Their crossing is undertaken in poorly equipped fishing boats or even rubber dinghies. The passengers face unquenchable thirst, seasickness and bone-chilling cold. The weak engines can easily break down, leaving passengers drifting for days if not weeks without sufficient food or fresh water. Bodies are thrown overboard. Some vessels sink or never make it ashore.
Yet tens of thousands of people have risked the arduous journey in search of safety or a better life in Europe. They travel through the rough waters of the Atlantic Ocean to get to the Canary Islands, a Spanish archipelago off the coast of northwestern Africa. They are most often trying to escape either political turbulence or economic uncertainty.
The tightening of border controls through the western and central Mediterranean routes has contributed to a dramatic increase in the number of people braving this longer sea passage. This has made these islands 1,600km (994 miles) off the mainland, a beacon for people coming primarily from Morocco, Western Sahara, Senegal and Mali. Many also arrive from the Ivory Coast, Guinea, Mauritania and Gambia.
People have used this route since the 1990s. The first big surge was in 2006, when 31,678 people reached the islands. It spiked again in 2020, and has not declined since, accompanied by a high death toll.

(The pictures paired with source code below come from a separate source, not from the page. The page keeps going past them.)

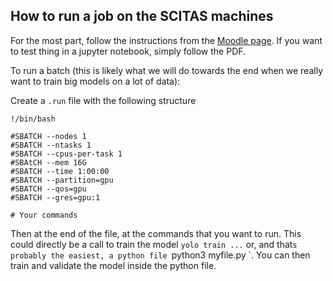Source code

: ## How to run a job on the SCITAS machines

For the most part, follow the instructions from the [Moodle page]([url](https://moodle.epfl.ch/mod/resource/view.php?id=1226324)). If you want to test thing in a jupyter notebook, simply follow the PDF.

To run a batch (this is likely what we will do towards the end when we really want to train big models on a lot of data):

Create a `.run` file with the following structure
```
!/bin/bash

#SBATCH --nodes 1
#SBATCH --ntasks 1
#SBATCH --cpus-per-task 1
#SBAtCH --mem 16G
#SBATCH --time 1:00:00
#SBATCH --partition=gpu
#SBATCH --qos=gpu
#SBATCH --gres=gpu:1

# Your commands
```

Then at the end of the file, at the commands that you want to run. This could directly be a call to train the model `yolo train ...`  or, and that`s probably the easiest, a python file `python3 myfile.py <args>`. You can then train and validate the model inside the python file.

The human rights non-governmental organisation Caminando Fronteras estimates 4,016 people died en route in 2021, making it one of the most dangerous journeys into Europe. A total of 22,316 people reached the islands last year. Arrivals are on pace to exceed that number in 2022, with 8,268 arrivals registered in the first five months of this year.
After landing, a different challenge begins for the survivors. The Spanish government implemented a plan aimed at keeping refugees and migrants on the islands while organising repatriations whenever possible. They remain in limbo in basic camps, sometimes pitching tents on the beach. Asylum procedures have been delayed, with many waiting to apply for international protection even months after arriving.
“Mañana” – the Spanish word for tomorrow - resonates at the reception centre of Las Raices, in Tenerife. It is the answer everyone receives to questions about the future.
*Names have been changed to protect peoples’ identities.